* Supplied entries *
____________
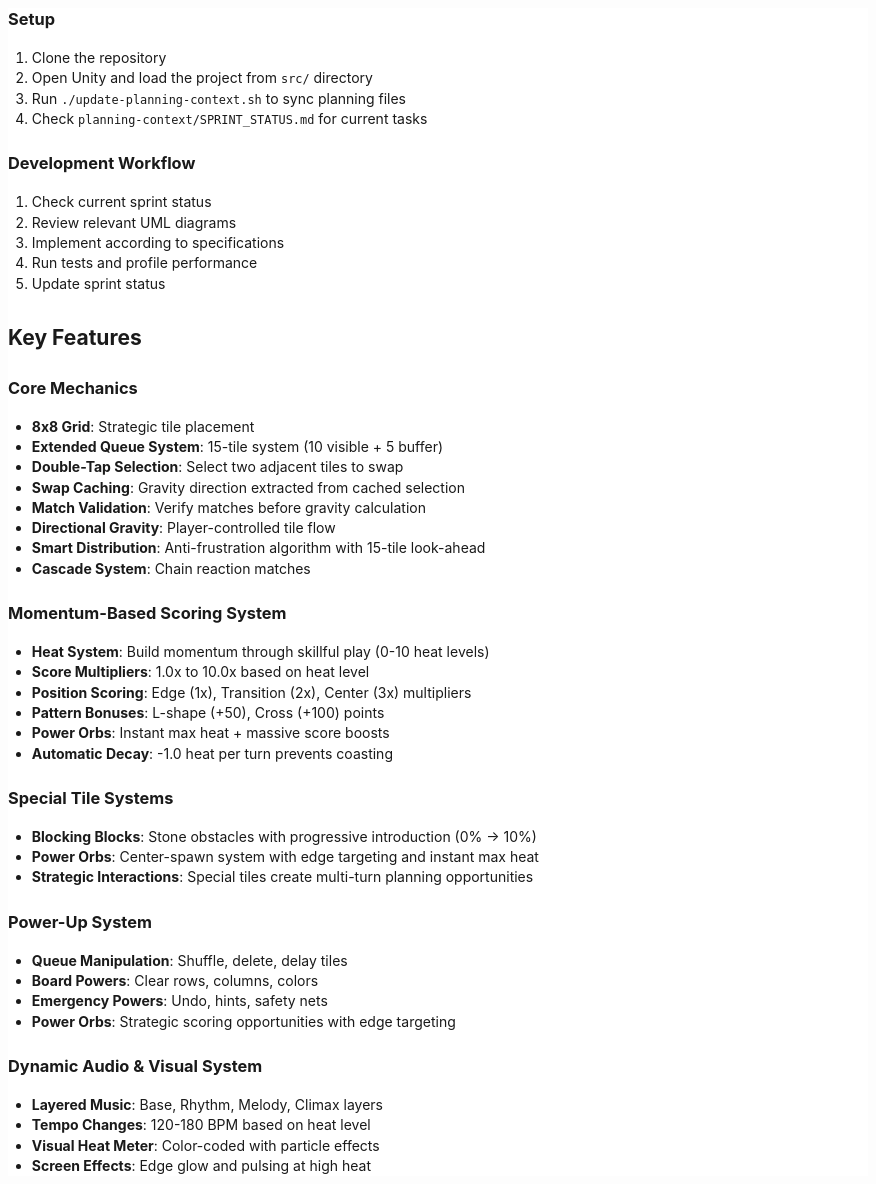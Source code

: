 ### Setup
1. Clone the repository
2. Open Unity and load the project from `src/` directory
3. Run `./update-planning-context.sh` to sync planning files
4. Check `planning-context/SPRINT_STATUS.md` for current tasks

### Development Workflow
1. Check current sprint status
2. Review relevant UML diagrams
3. Implement according to specifications
4. Run tests and profile performance
5. Update sprint status

## Key Features

### Core Mechanics
- **8x8 Grid**: Strategic tile placement
- **Extended Queue System**: 15-tile system (10 visible + 5 buffer)
- **Double-Tap Selection**: Select two adjacent tiles to swap
- **Swap Caching**: Gravity direction extracted from cached selection
- **Match Validation**: Verify matches before gravity calculation
- **Directional Gravity**: Player-controlled tile flow
- **Smart Distribution**: Anti-frustration algorithm with 15-tile look-ahead
- **Cascade System**: Chain reaction matches

### Momentum-Based Scoring System
- **Heat System**: Build momentum through skillful play (0-10 heat levels)
- **Score Multipliers**: 1.0x to 10.0x based on heat level
- **Position Scoring**: Edge (1x), Transition (2x), Center (3x) multipliers
- **Pattern Bonuses**: L-shape (+50), Cross (+100) points
- **Power Orbs**: Instant max heat + massive score boosts
- **Automatic Decay**: -1.0 heat per turn prevents coasting

### Special Tile Systems
- **Blocking Blocks**: Stone obstacles with progressive introduction (0% → 10%)
- **Power Orbs**: Center-spawn system with edge targeting and instant max heat
- **Strategic Interactions**: Special tiles create multi-turn planning opportunities

### Power-Up System
- **Queue Manipulation**: Shuffle, delete, delay tiles
- **Board Powers**: Clear rows, columns, colors
- **Emergency Powers**: Undo, hints, safety nets
- **Power Orbs**: Strategic scoring opportunities with edge targeting

### Dynamic Audio & Visual System
- **Layered Music**: Base, Rhythm, Melody, Climax layers
- **Tempo Changes**: 120-180 BPM based on heat level
- **Visual Heat Meter**: Color-coded with particle effects
- **Screen Effects**: Edge glow and pulsing at high heat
____________
* What you should do *
Report every line from the listing above where the string "planning" can be found.

* Expected output *
3. Run `./update-planning-context.sh` to sync planning files
4. Check `planning-context/SPRINT_STATUS.md` for current tasks
- **Strategic Interactions**: Special tiles create multi-turn planning opportunities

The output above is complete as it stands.